Anyway, when we arrived at 5 pm Manolo was still asleep. He had been driving all through Saturday night in a coach with his compañeros who had spent all Saturday in Madrid, standing up for food production in Spain. These demonstrations (twelve and a half thousand people on Saturday) are designed to convince the Spanish government that Spain is still an agricultural country, part of Europe’s bread basket.

Two years ago farmers in the valley of the Rio Velez dumped their crop of lemons into the dry river bed, declaring that to do that so would cost them less than sending the lemons to market. Two years later matters are more organised. Demands of the protestors include issues about climate change (southern Europe is likely to become a desert by 2080), the agricultural ineffectiveness of the CAP, the fact that food producers from cattle farmers to lemon farmers can’t make a living that is not supported by social security.

Manolo arose and joined us for a coffee and a chat because he is un español educado – a well mannered Spaniard. He is particularly exercised by “Fair trade” issues. He wants “third world” fair trade principles to be developed for Spain. He wants his fellow farmers one day to receive a living wage, achieved by consumers paying something like what it costs to produce, process and deliver their food. He would like to see a greater percentage of the retail price of food go to the people who produce it. He argues that what happens to coffee in Columbia happens in exactly the same way to cattle, pigs, lemons, olives, grapes and mangos in Spain.

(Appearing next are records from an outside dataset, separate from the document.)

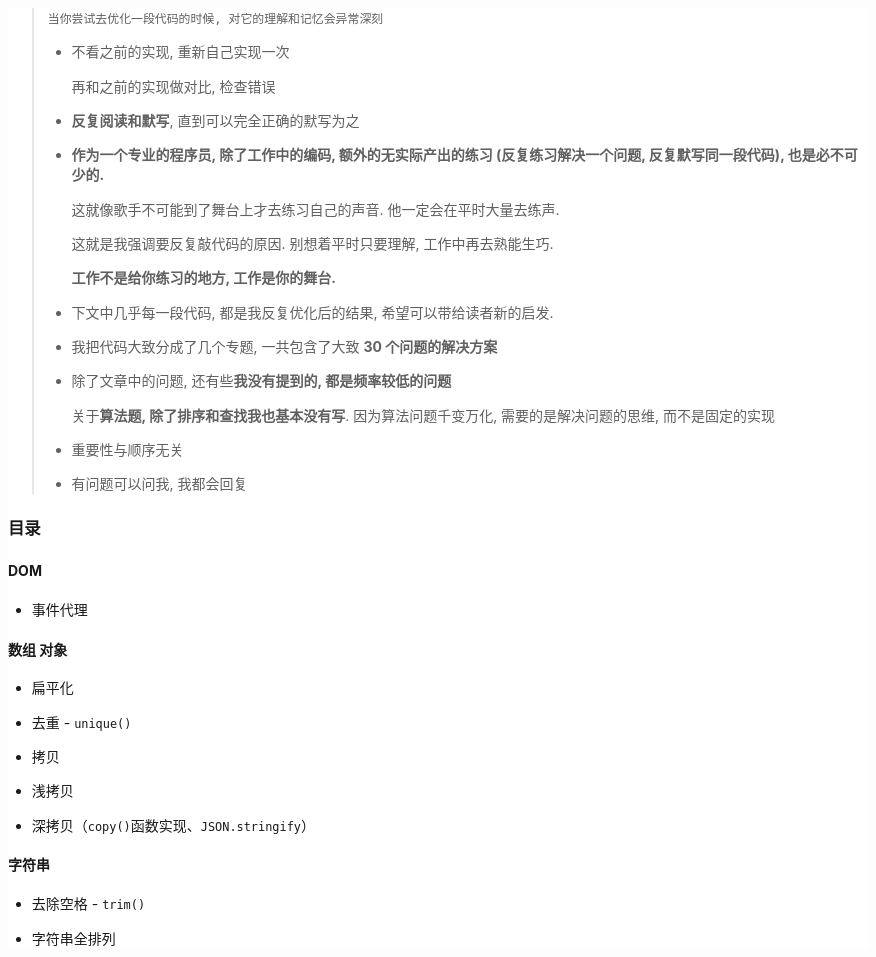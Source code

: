 >     当你尝试去优化一段代码的时候, 对它的理解和记忆会异常深刻
>     
> *   不看之前的实现, 重新自己实现一次
>     
>     再和之前的实现做对比, 检查错误
>     
> *   **反复阅读和默写**, 直到可以完全正确的默写为之
>     
> 
> *   **作为一个专业的程序员, 除了工作中的编码, 额外的无实际产出的练习 (反复练习解决一个问题, 反复默写同一段代码), 也是必不可少的.**
>     
>     这就像歌手不可能到了舞台上才去练习自己的声音. 他一定会在平时大量去练声.
>     
>     这就是我强调要反复敲代码的原因. 别想着平时只要理解, 工作中再去熟能生巧.
>     
>     **工作不是给你练习的地方, 工作是你的舞台.**
>     
> *   下文中几乎每一段代码, 都是我反复优化后的结果, 希望可以带给读者新的启发.
>     
> *   我把代码大致分成了几个专题, 一共包含了大致 **30 个问题的解决方案**
>     
> *   除了文章中的问题, 还有些**我没有提到的, 都是频率较低的问题**
>     
>     关于**算法题, 除了排序和查找我也基本没有写**. 因为算法问题千变万化, 需要的是解决问题的思维, 而不是固定的实现
>     
> *   重要性与顺序无关
>     
> *   有问题可以问我, 我都会回复
>     

### 目录

#### DOM

*   事件代理
    

#### 数组 对象

*   扁平化
    
*   去重 - `unique()`
    
*   拷贝
    

*   浅拷贝
    
*   深拷贝（`copy()`函数实现、`JSON.stringify`）
    

#### 字符串

*   去除空格 - `trim()`
    
*   字符串全排列
    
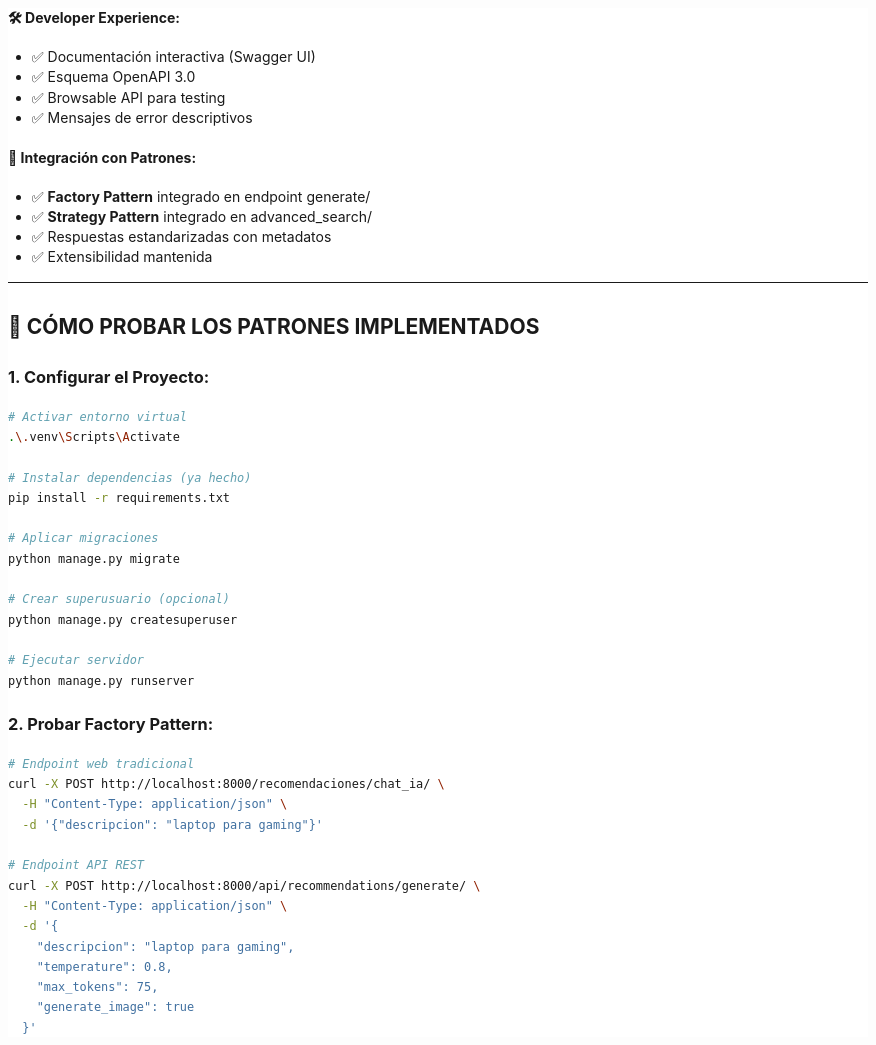 #### **🛠️ Developer Experience:**
- ✅ Documentación interactiva (Swagger UI)
- ✅ Esquema OpenAPI 3.0
- ✅ Browsable API para testing
- ✅ Mensajes de error descriptivos

#### **🔄 Integración con Patrones:**
- ✅ **Factory Pattern** integrado en endpoint generate/
- ✅ **Strategy Pattern** integrado en advanced_search/
- ✅ Respuestas estandarizadas con metadatos
- ✅ Extensibilidad mantenida

---

## 🚀 **CÓMO PROBAR LOS PATRONES IMPLEMENTADOS**

### **1. Configurar el Proyecto:**
```bash
# Activar entorno virtual
.\.venv\Scripts\Activate

# Instalar dependencias (ya hecho)
pip install -r requirements.txt

# Aplicar migraciones
python manage.py migrate

# Crear superusuario (opcional)
python manage.py createsuperuser

# Ejecutar servidor
python manage.py runserver
```

### **2. Probar Factory Pattern:**
```bash
# Endpoint web tradicional
curl -X POST http://localhost:8000/recomendaciones/chat_ia/ \
  -H "Content-Type: application/json" \
  -d '{"descripcion": "laptop para gaming"}'

# Endpoint API REST
curl -X POST http://localhost:8000/api/recommendations/generate/ \
  -H "Content-Type: application/json" \
  -d '{
    "descripcion": "laptop para gaming",
    "temperature": 0.8,
    "max_tokens": 75,
    "generate_image": true
  }'
```
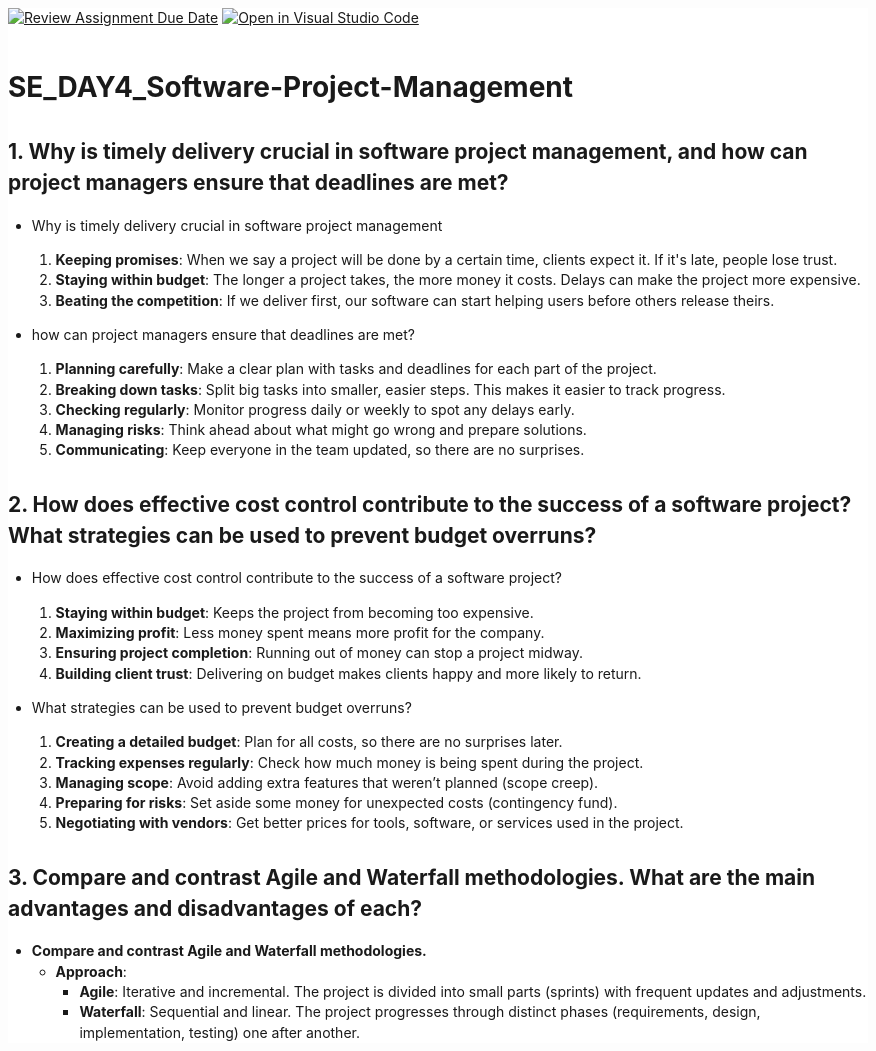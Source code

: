 [![Review Assignment Due Date](https://classroom.github.com/assets/deadline-readme-button-22041afd0340ce965d47ae6ef1cefeee28c7c493a6346c4f15d667ab976d596c.svg)](https://classroom.github.com/a/9pw6JKcu)
[![Open in Visual Studio Code](https://classroom.github.com/assets/open-in-vscode-2e0aaae1b6195c2367325f4f02e2d04e9abb55f0b24a779b69b11b9e10269abc.svg)](https://classroom.github.com/online_ide?assignment_repo_id=15807370&assignment_repo_type=AssignmentRepo)
# SE_DAY4_Software-Project-Management
## 1. Why is timely delivery crucial in software project management, and how can project managers ensure that deadlines are met?

- Why is timely delivery crucial in software project management
  1. **Keeping promises**: When we say a project will be done by a certain time, clients expect it. If it's late, people lose trust.
  2. **Staying within budget**: The longer a project takes, the more money it costs. Delays can make the project more expensive.
  3. **Beating the competition**: If we deliver first, our software can start helping users before others release theirs.
 
- how can project managers ensure that deadlines are met?
  1. **Planning carefully**: Make a clear plan with tasks and deadlines for each part of the project.
  2. **Breaking down tasks**: Split big tasks into smaller, easier steps. This makes it easier to track progress.
  3. **Checking regularly**: Monitor progress daily or weekly to spot any delays early.
  4. **Managing risks**: Think ahead about what might go wrong and prepare solutions.
  5. **Communicating**: Keep everyone in the team updated, so there are no surprises.
## 2. How does effective cost control contribute to the success of a software project? What strategies can be used to prevent budget overruns?

- How does effective cost control contribute to the success of a software project?
  1. **Staying within budget**: Keeps the project from becoming too expensive.
  2. **Maximizing profit**: Less money spent means more profit for the company.
  3. **Ensuring project completion**: Running out of money can stop a project midway.
  4. **Building client trust**: Delivering on budget makes clients happy and more likely to return.

- What strategies can be used to prevent budget overruns?
  1. **Creating a detailed budget**: Plan for all costs, so there are no surprises later.
  2. **Tracking expenses regularly**: Check how much money is being spent during the project.
  3. **Managing scope**: Avoid adding extra features that weren’t planned (scope creep).
  4. **Preparing for risks**: Set aside some money for unexpected costs (contingency fund).
  5. **Negotiating with vendors**: Get better prices for tools, software, or services used in the project.

## 3. Compare and contrast Agile and Waterfall methodologies. What are the main advantages and disadvantages of each?
- **Compare and contrast Agile and Waterfall methodologies.**
  - **Approach**:
    - **Agile**: Iterative and incremental. The project is divided into small parts (sprints) with frequent updates and adjustments.
    - **Waterfall**: Sequential and linear. The project progresses through distinct phases (requirements, design, implementation, testing) one after another.
  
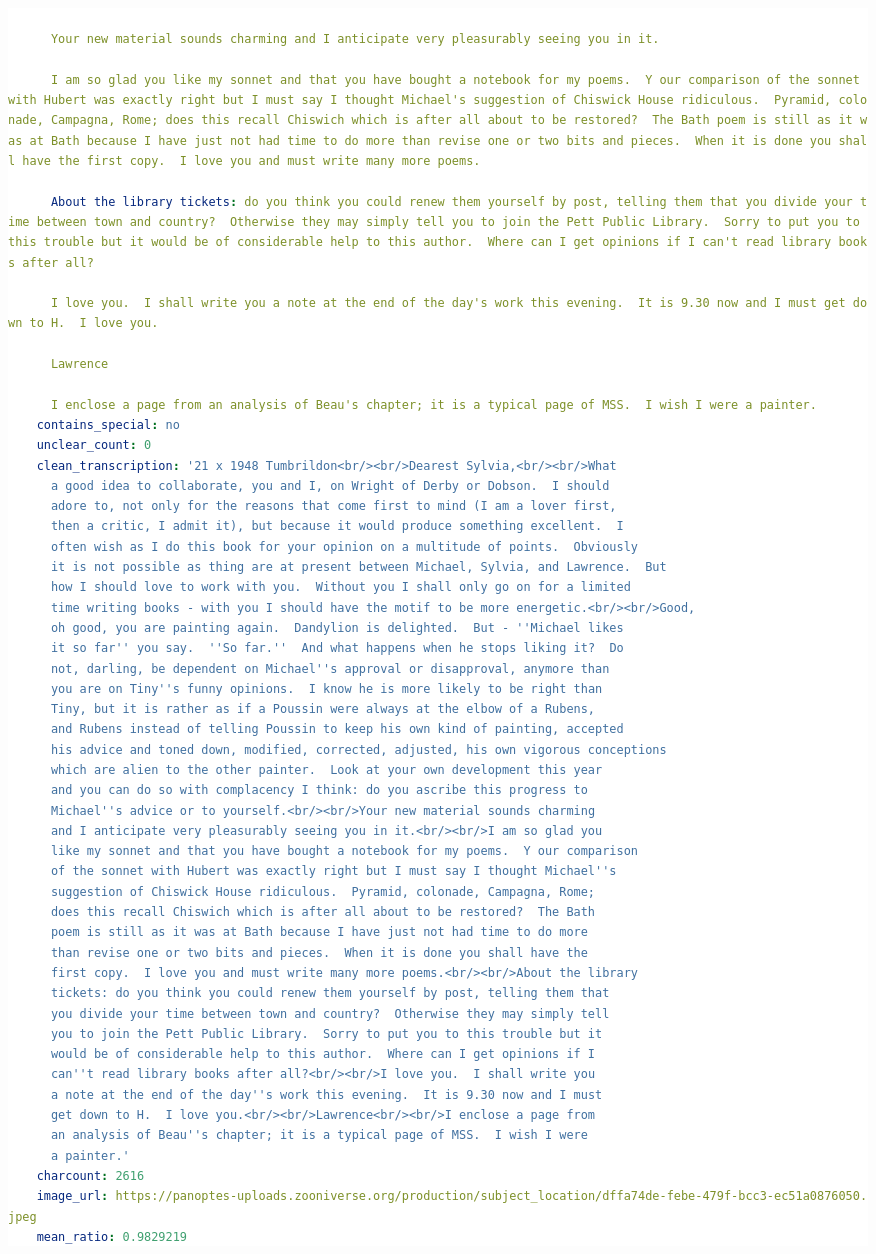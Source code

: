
 ```yaml

      Your new material sounds charming and I anticipate very pleasurably seeing you in it.

      I am so glad you like my sonnet and that you have bought a notebook for my poems.  Y our comparison of the sonnet with Hubert was exactly right but I must say I thought Michael's suggestion of Chiswick House ridiculous.  Pyramid, colonade, Campagna, Rome; does this recall Chiswich which is after all about to be restored?  The Bath poem is still as it was at Bath because I have just not had time to do more than revise one or two bits and pieces.  When it is done you shall have the first copy.  I love you and must write many more poems.

      About the library tickets: do you think you could renew them yourself by post, telling them that you divide your time between town and country?  Otherwise they may simply tell you to join the Pett Public Library.  Sorry to put you to this trouble but it would be of considerable help to this author.  Where can I get opinions if I can't read library books after all?

      I love you.  I shall write you a note at the end of the day's work this evening.  It is 9.30 now and I must get down to H.  I love you.

      Lawrence

      I enclose a page from an analysis of Beau's chapter; it is a typical page of MSS.  I wish I were a painter.
    contains_special: no
    unclear_count: 0
    clean_transcription: '21 x 1948 Tumbrildon<br/><br/>Dearest Sylvia,<br/><br/>What
      a good idea to collaborate, you and I, on Wright of Derby or Dobson.  I should
      adore to, not only for the reasons that come first to mind (I am a lover first,
      then a critic, I admit it), but because it would produce something excellent.  I
      often wish as I do this book for your opinion on a multitude of points.  Obviously
      it is not possible as thing are at present between Michael, Sylvia, and Lawrence.  But
      how I should love to work with you.  Without you I shall only go on for a limited
      time writing books - with you I should have the motif to be more energetic.<br/><br/>Good,
      oh good, you are painting again.  Dandylion is delighted.  But - ''Michael likes
      it so far'' you say.  ''So far.''  And what happens when he stops liking it?  Do
      not, darling, be dependent on Michael''s approval or disapproval, anymore than
      you are on Tiny''s funny opinions.  I know he is more likely to be right than
      Tiny, but it is rather as if a Poussin were always at the elbow of a Rubens,
      and Rubens instead of telling Poussin to keep his own kind of painting, accepted
      his advice and toned down, modified, corrected, adjusted, his own vigorous conceptions
      which are alien to the other painter.  Look at your own development this year
      and you can do so with complacency I think: do you ascribe this progress to
      Michael''s advice or to yourself.<br/><br/>Your new material sounds charming
      and I anticipate very pleasurably seeing you in it.<br/><br/>I am so glad you
      like my sonnet and that you have bought a notebook for my poems.  Y our comparison
      of the sonnet with Hubert was exactly right but I must say I thought Michael''s
      suggestion of Chiswick House ridiculous.  Pyramid, colonade, Campagna, Rome;
      does this recall Chiswich which is after all about to be restored?  The Bath
      poem is still as it was at Bath because I have just not had time to do more
      than revise one or two bits and pieces.  When it is done you shall have the
      first copy.  I love you and must write many more poems.<br/><br/>About the library
      tickets: do you think you could renew them yourself by post, telling them that
      you divide your time between town and country?  Otherwise they may simply tell
      you to join the Pett Public Library.  Sorry to put you to this trouble but it
      would be of considerable help to this author.  Where can I get opinions if I
      can''t read library books after all?<br/><br/>I love you.  I shall write you
      a note at the end of the day''s work this evening.  It is 9.30 now and I must
      get down to H.  I love you.<br/><br/>Lawrence<br/><br/>I enclose a page from
      an analysis of Beau''s chapter; it is a typical page of MSS.  I wish I were
      a painter.'
    charcount: 2616
    image_url: https://panoptes-uploads.zooniverse.org/production/subject_location/dffa74de-febe-479f-bcc3-ec51a0876050.jpeg
    mean_ratio: 0.9829219
```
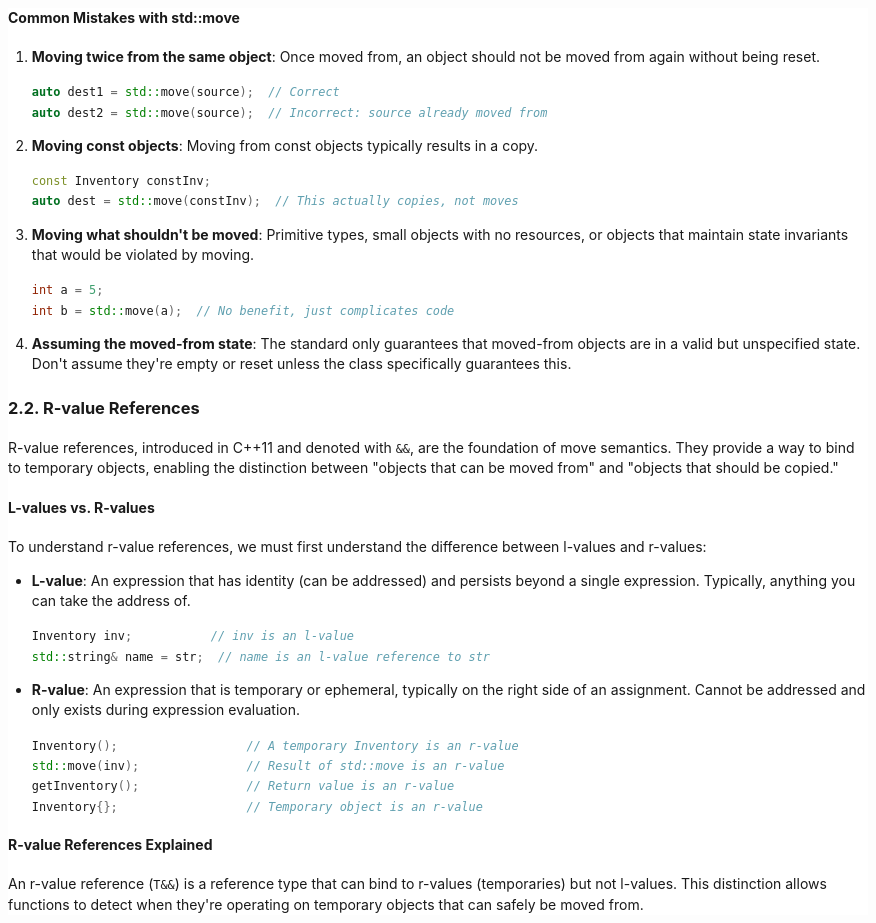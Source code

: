 #### Common Mistakes with std::move

1. **Moving twice from the same object**: Once moved from, an object should not be moved from again without being reset.
   ```cpp
   auto dest1 = std::move(source);  // Correct
   auto dest2 = std::move(source);  // Incorrect: source already moved from
   ```

2. **Moving const objects**: Moving from const objects typically results in a copy.
   ```cpp
   const Inventory constInv;
   auto dest = std::move(constInv);  // This actually copies, not moves
   ```

3. **Moving what shouldn't be moved**: Primitive types, small objects with no resources, or objects that maintain state invariants that would be violated by moving.
   ```cpp
   int a = 5;
   int b = std::move(a);  // No benefit, just complicates code
   ```

4. **Assuming the moved-from state**: The standard only guarantees that moved-from objects are in a valid but unspecified state. Don't assume they're empty or reset unless the class specifically guarantees this.

### 2.2. R-value References

R-value references, introduced in C++11 and denoted with `&&`, are the foundation of move semantics. They provide a way to bind to temporary objects, enabling the distinction between "objects that can be moved from" and "objects that should be copied."

#### L-values vs. R-values

To understand r-value references, we must first understand the difference between l-values and r-values:

- **L-value**: An expression that has identity (can be addressed) and persists beyond a single expression. Typically, anything you can take the address of.
  ```cpp
  Inventory inv;           // inv is an l-value
  std::string& name = str;  // name is an l-value reference to str
  ```

- **R-value**: An expression that is temporary or ephemeral, typically on the right side of an assignment. Cannot be addressed and only exists during expression evaluation.
  ```cpp
  Inventory();                  // A temporary Inventory is an r-value
  std::move(inv);               // Result of std::move is an r-value
  getInventory();               // Return value is an r-value
  Inventory{};                  // Temporary object is an r-value
  ```

#### R-value References Explained

An r-value reference (`T&&`) is a reference type that can bind to r-values (temporaries) but not l-values. This distinction allows functions to detect when they're operating on temporary objects that can safely be moved from.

He’s right, isn’t he? Haven’t we, the disgusting obese, over fed,  fat “first world”,  spent our lives subsiding agricultural produce in our own countries by money gained from the manufacturing and banking industries? And haven’t we done so, so that so that the relatively slim “third world” should starve because it can’t compete with us?

And shouldn’t we stop blaming the supermarkets? After all, food supply is just about market forces, isn’t it? So it’s like prostitution and the drug industry isn’t it? Shouldn’t we start blaming the user rather than the supplier? Surely the supermarkets are only “food pimps”. Surely they are the “food pushers”? They cut the throats of farmers on our behalf. When are we going to learn to eat less and better? When are we going to start buying direct from the producer? When are we going to take personal responsibility for the food we eat?

I do not speak as some rich shit who doesn’t have to live to a budget. I know that higher food prices endanger the livelihood of the poor. But I don’t believe that poor people are weak and stupid.

We are not rich. Jude and I have only just earned enough after four years of trading to be able to go to the dentist, but surely most of what we stick into ourselves doesn’t feed us?

Lets have labels on all non Fair trade food that says  “Unfair trade food” and let’s be the sort of people who respond to labels.